Help for package bzinb

Type:

Package

Title:

Bivariate Zero-Inflated Negative Binomial Model Estimator

Version:

1.0.8

Author:

Hunyong Cho, Chuwen Liu, Jinyoung Park, Di Wu

Maintainer:

Hunyong Cho <hunyong.cho@gmail.com>

Description:

Provides a maximum likelihood estimation of Bivariate Zero-Inflated Negative Binomial (BZINB) model or the nested model parameters. Also estimates the underlying correlation of the a pair of count data. See Cho, H., Liu, C., Preisser, J., and Wu, D. (In preparation) for details.

License:

GPL-2

Encoding:

UTF-8

RoxygenNote:

7.1.2

Imports:

Rcpp (≥ 0.11.0)

LinkingTo:

Rcpp, BH

NeedsCompilation:

yes

Packaged:

2024-01-14 11:53:57 UTC; hunyongcho

Repository:

CRAN

Date/Publication:

2024-01-14 15:20:11 UTC

The bivariate negative binomial distribution

Description

random generation (rbnb), maximum likelihood estimation (bnb), and log-likelihood. (lik.bnb) for the bivariate negative binomial distribution with parameters equal to (a0, a1, a2, b1, b2).

Usage

lik.bnb(xvec, yvec, a0, a1, a2, b1, b2, param = NULL)

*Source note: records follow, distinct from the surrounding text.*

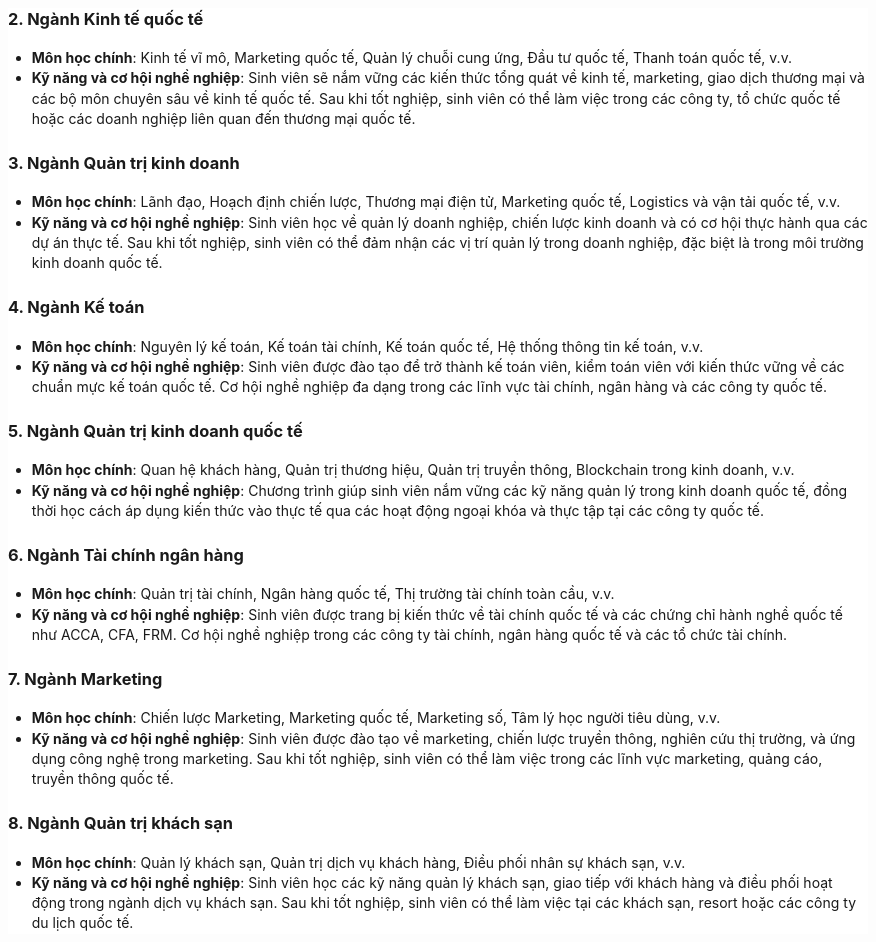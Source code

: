 ### 2. **Ngành Kinh tế quốc tế**

- **Môn học chính**: Kinh tế vĩ mô, Marketing quốc tế, Quản lý chuỗi cung ứng, Đầu tư quốc tế, Thanh toán quốc tế, v.v.
- **Kỹ năng và cơ hội nghề nghiệp**: Sinh viên sẽ nắm vững các kiến thức tổng quát về kinh tế, marketing, giao dịch thương mại và các bộ môn chuyên sâu về kinh tế quốc tế. Sau khi tốt nghiệp, sinh viên có thể làm việc trong các công ty, tổ chức quốc tế hoặc các doanh nghiệp liên quan đến thương mại quốc tế.

### 3. **Ngành Quản trị kinh doanh**

- **Môn học chính**: Lãnh đạo, Hoạch định chiến lược, Thương mại điện tử, Marketing quốc tế, Logistics và vận tải quốc tế, v.v.
- **Kỹ năng và cơ hội nghề nghiệp**: Sinh viên học về quản lý doanh nghiệp, chiến lược kinh doanh và có cơ hội thực hành qua các dự án thực tế. Sau khi tốt nghiệp, sinh viên có thể đảm nhận các vị trí quản lý trong doanh nghiệp, đặc biệt là trong môi trường kinh doanh quốc tế.

### 4. **Ngành Kế toán**

- **Môn học chính**: Nguyên lý kế toán, Kế toán tài chính, Kế toán quốc tế, Hệ thống thông tin kế toán, v.v.
- **Kỹ năng và cơ hội nghề nghiệp**: Sinh viên được đào tạo để trở thành kế toán viên, kiểm toán viên với kiến thức vững về các chuẩn mực kế toán quốc tế. Cơ hội nghề nghiệp đa dạng trong các lĩnh vực tài chính, ngân hàng và các công ty quốc tế.

### 5. **Ngành Quản trị kinh doanh quốc tế**

- **Môn học chính**: Quan hệ khách hàng, Quản trị thương hiệu, Quản trị truyền thông, Blockchain trong kinh doanh, v.v.
- **Kỹ năng và cơ hội nghề nghiệp**: Chương trình giúp sinh viên nắm vững các kỹ năng quản lý trong kinh doanh quốc tế, đồng thời học cách áp dụng kiến thức vào thực tế qua các hoạt động ngoại khóa và thực tập tại các công ty quốc tế.

### 6. **Ngành Tài chính ngân hàng**

- **Môn học chính**: Quản trị tài chính, Ngân hàng quốc tế, Thị trường tài chính toàn cầu, v.v.
- **Kỹ năng và cơ hội nghề nghiệp**: Sinh viên được trang bị kiến thức về tài chính quốc tế và các chứng chỉ hành nghề quốc tế như ACCA, CFA, FRM. Cơ hội nghề nghiệp trong các công ty tài chính, ngân hàng quốc tế và các tổ chức tài chính.

### 7. **Ngành Marketing**

- **Môn học chính**: Chiến lược Marketing, Marketing quốc tế, Marketing số, Tâm lý học người tiêu dùng, v.v.
- **Kỹ năng và cơ hội nghề nghiệp**: Sinh viên được đào tạo về marketing, chiến lược truyền thông, nghiên cứu thị trường, và ứng dụng công nghệ trong marketing. Sau khi tốt nghiệp, sinh viên có thể làm việc trong các lĩnh vực marketing, quảng cáo, truyền thông quốc tế.

### 8. **Ngành Quản trị khách sạn**

- **Môn học chính**: Quản lý khách sạn, Quản trị dịch vụ khách hàng, Điều phối nhân sự khách sạn, v.v.
- **Kỹ năng và cơ hội nghề nghiệp**: Sinh viên học các kỹ năng quản lý khách sạn, giao tiếp với khách hàng và điều phối hoạt động trong ngành dịch vụ khách sạn. Sau khi tốt nghiệp, sinh viên có thể làm việc tại các khách sạn, resort hoặc các công ty du lịch quốc tế.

rbnb(n, a0, a1, a2, b1, b2, param = NULL)

bnb(
  xvec,
  yvec,
  em = TRUE,
  tol = 1e-08,
  maxiter = 50000,
  vcov = TRUE,
  initial = NULL,
  showFlag = FALSE
)

Arguments

xvec, yvec

a pair of bnb random vectors. nonnegative integer vectors. If not integers, they will be rounded to the nearest integers.

a0, a1, a2

shape parameters of the latent gamma variables. must be positive.

b1, b2

scale parameters for the latent gamma variables. must be positive.

param

a vector of parameters ((a0, a1, a2, b1, b2)). Either param or individual parameters (a0, a1, a2, b1, b2) need to be provided.

n

number of observations.

em

if TRUE in bnb, EM algorithm is applied. Otherwise, direct opitmation is used.

tol, maxiter, vcov, initial, showFlag

optional arguments applied only when em is TRUE in bnb.

Value

rbnb gives a pair of random vectors following BNB distribution.
bnb gives the maximum likelihood estimates of a BNB pair. Standard error and covariance matrix are provided when em is TRUE.
lik.bnb gives the log-likelihood of a set of parameters for a BNB pair.

Author(s)

Hunyong Cho, Chuwen Liu, Jinyoung Park, and Di Wu

References

Cho, H., Liu, C., Preisser, J., and Wu, D. (In preparation), "A bivariate zero-inflated negative binomial model for identifying underlying dependence"

Examples

# generating a pair of random vectors
set.seed(1)
data1 <- rbnb(n = 100, a0 = 2, a1 = 1, a2 = 1, 
                b1 = 1, b2 = 1)

lik.bnb(xvec = data1[, 1], yvec = data1[ ,2], 
          a0 = 1, a1 = 1, a2 = 1, b1 = 1, b2 = 1) 

bnb(xvec = data1[,1], yvec = data1[,2], showFlag = FALSE)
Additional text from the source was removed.